Venezuela | Nicolas Maduro will seek a third term

(Caracas) The announcement was expected and Nicolas Maduro will seek a third term at the head of Venezuela during the presidential election on July 28, his party having decided on Monday on his investiture for this election whose legitimacy is already in question.




“The base of the PSUV decided that Nicolas Maduro was the candidate for president, 4,240,032 people participated,” Diosdado Cabello, vice-president of the Socialist Party of Venezuela and considered number 2 in power, told the X network. even if he does not appear in the executive.

Elected for the first time in 2013 after the death of former President Hugo Chavez (1999-2013) of whom he calls himself the heir, Mr. Maduro was re-elected in 2018 in a contested election boycotted by the opposition and whose legitimacy more than 60 countries, including the United States and the EU, have not recognized.

Since then, a battery of sanctions has fallen on Venezuela and the leaders in power. But Mr. Maduro, 61, has managed to hold on with an iron fist despite the serious economic crisis the country is going through.

The formalization of his candidacy was long overdue since the Venezuelan electoral authority (CNE) announced last week the date of the presidential election as July 28, the date of Hugo Chavez’s birth. Candidatures can be officially submitted from March 21 to 25 and the electoral campaign is scheduled for July 4 to 25.

Mr.

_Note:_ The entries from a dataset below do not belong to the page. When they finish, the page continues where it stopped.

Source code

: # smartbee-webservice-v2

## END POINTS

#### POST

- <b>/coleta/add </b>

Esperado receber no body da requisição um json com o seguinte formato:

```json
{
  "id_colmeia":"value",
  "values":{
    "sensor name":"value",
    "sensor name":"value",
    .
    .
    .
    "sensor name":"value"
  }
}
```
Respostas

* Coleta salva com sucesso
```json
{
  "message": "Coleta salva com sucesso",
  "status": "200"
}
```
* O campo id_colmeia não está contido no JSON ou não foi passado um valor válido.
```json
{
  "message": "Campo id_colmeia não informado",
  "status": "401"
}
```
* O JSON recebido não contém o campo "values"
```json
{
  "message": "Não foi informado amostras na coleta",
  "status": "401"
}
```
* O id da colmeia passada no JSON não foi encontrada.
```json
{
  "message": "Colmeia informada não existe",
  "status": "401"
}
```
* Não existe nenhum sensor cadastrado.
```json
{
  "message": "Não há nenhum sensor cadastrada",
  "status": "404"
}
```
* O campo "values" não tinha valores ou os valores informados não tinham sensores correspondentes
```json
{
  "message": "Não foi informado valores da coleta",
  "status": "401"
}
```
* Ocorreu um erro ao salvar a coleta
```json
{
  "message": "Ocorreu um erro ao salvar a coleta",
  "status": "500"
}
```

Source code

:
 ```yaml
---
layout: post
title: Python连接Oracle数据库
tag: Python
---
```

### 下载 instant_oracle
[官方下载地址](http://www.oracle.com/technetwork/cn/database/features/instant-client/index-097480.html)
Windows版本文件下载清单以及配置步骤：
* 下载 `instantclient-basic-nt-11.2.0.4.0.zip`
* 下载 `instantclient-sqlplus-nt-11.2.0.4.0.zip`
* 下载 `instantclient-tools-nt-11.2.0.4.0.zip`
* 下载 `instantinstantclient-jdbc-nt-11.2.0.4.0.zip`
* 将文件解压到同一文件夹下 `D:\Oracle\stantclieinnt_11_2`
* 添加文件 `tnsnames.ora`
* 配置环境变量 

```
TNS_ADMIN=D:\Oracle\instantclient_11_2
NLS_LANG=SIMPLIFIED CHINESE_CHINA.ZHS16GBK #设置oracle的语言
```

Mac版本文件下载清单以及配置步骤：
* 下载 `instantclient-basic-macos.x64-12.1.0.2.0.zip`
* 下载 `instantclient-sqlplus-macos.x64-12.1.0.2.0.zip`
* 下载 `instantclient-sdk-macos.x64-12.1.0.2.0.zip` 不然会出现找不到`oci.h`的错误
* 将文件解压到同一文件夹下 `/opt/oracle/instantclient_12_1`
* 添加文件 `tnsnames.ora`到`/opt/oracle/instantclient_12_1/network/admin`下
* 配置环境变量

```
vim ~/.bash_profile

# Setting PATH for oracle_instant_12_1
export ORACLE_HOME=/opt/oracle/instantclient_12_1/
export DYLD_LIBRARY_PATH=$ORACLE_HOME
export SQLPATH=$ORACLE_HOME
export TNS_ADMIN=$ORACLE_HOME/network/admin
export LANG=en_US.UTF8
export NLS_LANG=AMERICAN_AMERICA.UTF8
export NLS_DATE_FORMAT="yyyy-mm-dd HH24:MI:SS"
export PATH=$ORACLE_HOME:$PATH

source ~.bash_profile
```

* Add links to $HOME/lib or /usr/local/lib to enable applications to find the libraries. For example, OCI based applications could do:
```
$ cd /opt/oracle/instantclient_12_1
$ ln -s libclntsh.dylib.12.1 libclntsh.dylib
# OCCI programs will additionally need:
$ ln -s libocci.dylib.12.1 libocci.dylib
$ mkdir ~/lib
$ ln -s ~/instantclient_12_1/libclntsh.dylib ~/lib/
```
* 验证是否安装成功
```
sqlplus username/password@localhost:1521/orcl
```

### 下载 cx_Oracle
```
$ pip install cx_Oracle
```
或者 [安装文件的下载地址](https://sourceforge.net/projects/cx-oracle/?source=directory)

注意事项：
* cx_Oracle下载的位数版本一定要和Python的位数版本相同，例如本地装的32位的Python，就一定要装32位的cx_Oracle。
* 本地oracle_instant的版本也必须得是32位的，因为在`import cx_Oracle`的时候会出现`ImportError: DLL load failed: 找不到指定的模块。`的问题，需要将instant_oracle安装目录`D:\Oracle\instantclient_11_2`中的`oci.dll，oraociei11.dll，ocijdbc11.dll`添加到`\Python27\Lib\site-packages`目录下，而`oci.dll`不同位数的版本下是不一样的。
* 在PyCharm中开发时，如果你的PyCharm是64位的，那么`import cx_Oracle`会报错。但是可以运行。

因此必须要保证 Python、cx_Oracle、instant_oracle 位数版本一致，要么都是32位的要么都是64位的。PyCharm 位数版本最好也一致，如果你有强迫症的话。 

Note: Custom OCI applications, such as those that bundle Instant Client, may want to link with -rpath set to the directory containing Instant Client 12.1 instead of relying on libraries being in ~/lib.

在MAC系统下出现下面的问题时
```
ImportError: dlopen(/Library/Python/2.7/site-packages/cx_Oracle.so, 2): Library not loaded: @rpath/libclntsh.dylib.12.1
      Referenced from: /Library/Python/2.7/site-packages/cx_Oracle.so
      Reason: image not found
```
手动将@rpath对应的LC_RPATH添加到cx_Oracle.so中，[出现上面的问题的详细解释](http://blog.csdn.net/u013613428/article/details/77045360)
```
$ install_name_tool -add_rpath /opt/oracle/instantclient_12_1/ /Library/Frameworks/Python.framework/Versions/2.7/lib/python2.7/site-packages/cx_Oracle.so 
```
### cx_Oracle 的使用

Maduro has increased his public appearances in recent weeks.

Agreement “violated”

Government and opposition agreed in October in Barbados to organize this election during the second half of 2024 in the presence of international observers.

But this agreement, under the aegis in particular of Norway, mediator in the negotiations, has since been vigorously denounced by the opposition which accuses Mr. Maduro of not having respected it. The legitimacy of the presidential election is already in question.

For Norway, however, it is “fundamental” that the Barbados agreement applies.

According to its terms, it was to open up to those “aspiring to run” the possibility of challenging their ineligibility in court. The opposition hoped that this procedure would allow its champion, Maria Corina Machado, declared ineligible by the courts, to finally be able to present herself.

But the Supreme Court, accused of being at the behest of those in power, confirmed on January 26 the ineligibility of the woman who had won the Venezuelan opposition primary in October, receiving more than two million votes and 92%. votes.

No elections “without me”, launched after his sentence to 15 years of ineligibility Mme Machado for supporting US sanctions.

She persists in wanting to introduce herself and makes multiple trips. But the closing date for applications is approaching and she may be pushed to appoint a replacement.

On Saturday, she denounced “the regime of Nicolas Maduro who kidnapped our campaign director from the state of Barinas”, bringing to four the number of leaders of her party detained since January. For meme Machado, this new arrest constitutes “a new violation of the already flouted Barbados agreement”.

Opposition beheaded

The decision of the Supreme Court to dismiss the champions of the opposition, Mme Machado, but also Henrique Capriles, a two-time former presidential candidate, has been roundly denounced by Washington, the EU and several South American countries.

At the same time, the United States announced that it would reactivate sanctions against Venezuela’s oil and gas sector, suspended for six months in the wake of the Barbados agreement.

Caracas, which has Moscow as an ally, immediately denounced American “blackmail”. Nicolas Maduro has repeatedly expressed his support for Russian head of state Vladimir Putin before and after the start of the war in Ukraine.

Other candidates, very far from the opposition which describes them as “collaborators”, have also announced their intention to run. Which, according to analysts, aims to divide the anti-Maduro vote.

The European Union, a panel of experts from the United Nations and the Carter Center based in the United States, the Community of Latin American and Caribbean States (CELAC), the bloc of emerging countries (Brics), the Caribbean Community ( CARICOM) or the African Union were invited as observers to the presidential election.